**What you should do:**
A copy is needed of each line in the records that has the word "smart".

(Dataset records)
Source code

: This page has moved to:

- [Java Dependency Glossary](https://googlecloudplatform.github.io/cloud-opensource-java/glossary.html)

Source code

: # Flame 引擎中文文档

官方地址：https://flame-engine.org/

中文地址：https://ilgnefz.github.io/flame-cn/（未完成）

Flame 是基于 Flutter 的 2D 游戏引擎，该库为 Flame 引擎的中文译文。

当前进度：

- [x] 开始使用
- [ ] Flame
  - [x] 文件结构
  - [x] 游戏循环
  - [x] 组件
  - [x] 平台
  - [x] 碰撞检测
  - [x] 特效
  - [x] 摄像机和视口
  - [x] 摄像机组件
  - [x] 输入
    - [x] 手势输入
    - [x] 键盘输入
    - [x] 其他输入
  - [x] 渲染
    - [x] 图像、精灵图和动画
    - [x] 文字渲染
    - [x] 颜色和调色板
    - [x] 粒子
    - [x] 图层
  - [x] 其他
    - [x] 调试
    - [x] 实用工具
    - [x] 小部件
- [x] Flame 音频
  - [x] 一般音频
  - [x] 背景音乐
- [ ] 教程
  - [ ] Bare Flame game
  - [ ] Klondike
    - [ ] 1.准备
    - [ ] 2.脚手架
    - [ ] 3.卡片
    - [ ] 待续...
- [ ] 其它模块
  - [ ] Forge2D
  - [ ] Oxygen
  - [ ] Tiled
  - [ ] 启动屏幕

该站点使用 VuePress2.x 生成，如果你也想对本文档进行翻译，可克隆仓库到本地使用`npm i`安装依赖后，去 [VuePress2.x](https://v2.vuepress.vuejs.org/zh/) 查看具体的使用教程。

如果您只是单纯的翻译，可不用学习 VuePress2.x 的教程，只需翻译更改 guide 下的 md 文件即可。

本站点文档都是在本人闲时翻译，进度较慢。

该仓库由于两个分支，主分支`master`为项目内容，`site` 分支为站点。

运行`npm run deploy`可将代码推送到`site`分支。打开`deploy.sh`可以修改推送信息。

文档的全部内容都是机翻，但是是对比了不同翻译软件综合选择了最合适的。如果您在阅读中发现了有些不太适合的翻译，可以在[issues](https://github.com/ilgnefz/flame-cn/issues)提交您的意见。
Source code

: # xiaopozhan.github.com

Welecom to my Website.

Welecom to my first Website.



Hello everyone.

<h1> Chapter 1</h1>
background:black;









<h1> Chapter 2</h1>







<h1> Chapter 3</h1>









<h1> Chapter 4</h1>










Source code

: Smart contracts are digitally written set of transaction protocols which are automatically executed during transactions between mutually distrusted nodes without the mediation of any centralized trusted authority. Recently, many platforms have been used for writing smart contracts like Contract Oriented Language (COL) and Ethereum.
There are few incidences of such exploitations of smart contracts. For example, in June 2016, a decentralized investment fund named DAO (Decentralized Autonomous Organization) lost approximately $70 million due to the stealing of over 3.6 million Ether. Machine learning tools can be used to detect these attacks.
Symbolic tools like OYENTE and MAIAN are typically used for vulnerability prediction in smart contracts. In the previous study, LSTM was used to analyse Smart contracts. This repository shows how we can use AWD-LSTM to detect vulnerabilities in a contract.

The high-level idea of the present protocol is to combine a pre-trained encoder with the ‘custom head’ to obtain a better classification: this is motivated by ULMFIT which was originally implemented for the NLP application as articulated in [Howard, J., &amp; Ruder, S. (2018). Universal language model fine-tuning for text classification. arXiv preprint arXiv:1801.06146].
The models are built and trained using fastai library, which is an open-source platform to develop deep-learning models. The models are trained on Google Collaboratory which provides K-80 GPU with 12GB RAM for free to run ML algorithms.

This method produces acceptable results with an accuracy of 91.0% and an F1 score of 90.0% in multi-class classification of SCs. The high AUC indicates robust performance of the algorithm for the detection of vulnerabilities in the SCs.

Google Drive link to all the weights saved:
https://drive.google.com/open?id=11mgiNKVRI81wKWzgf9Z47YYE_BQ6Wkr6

**Solution for this problem:**
: Smart contracts are digitally written set of transaction protocols which are automatically executed during transactions between mutually distrusted nodes without the mediation of any centralized trusted authority. Recently, many platforms have been used for writing smart contracts like Contract Oriented Language (COL) and Ethereum.
There are few incidences of such exploitations of smart contracts. For example, in June 2016, a decentralized investment fund named DAO (Decentralized Autonomous Organization) lost approximately $70 million due to the stealing of over 3.6 million Ether. Machine learning tools can be used to detect these attacks.
Symbolic tools like OYENTE and MAIAN are typically used for vulnerability prediction in smart contracts. In the previous study, LSTM was used to analyse Smart contracts. This repository shows how we can use AWD-LSTM to detect vulnerabilities in a contract.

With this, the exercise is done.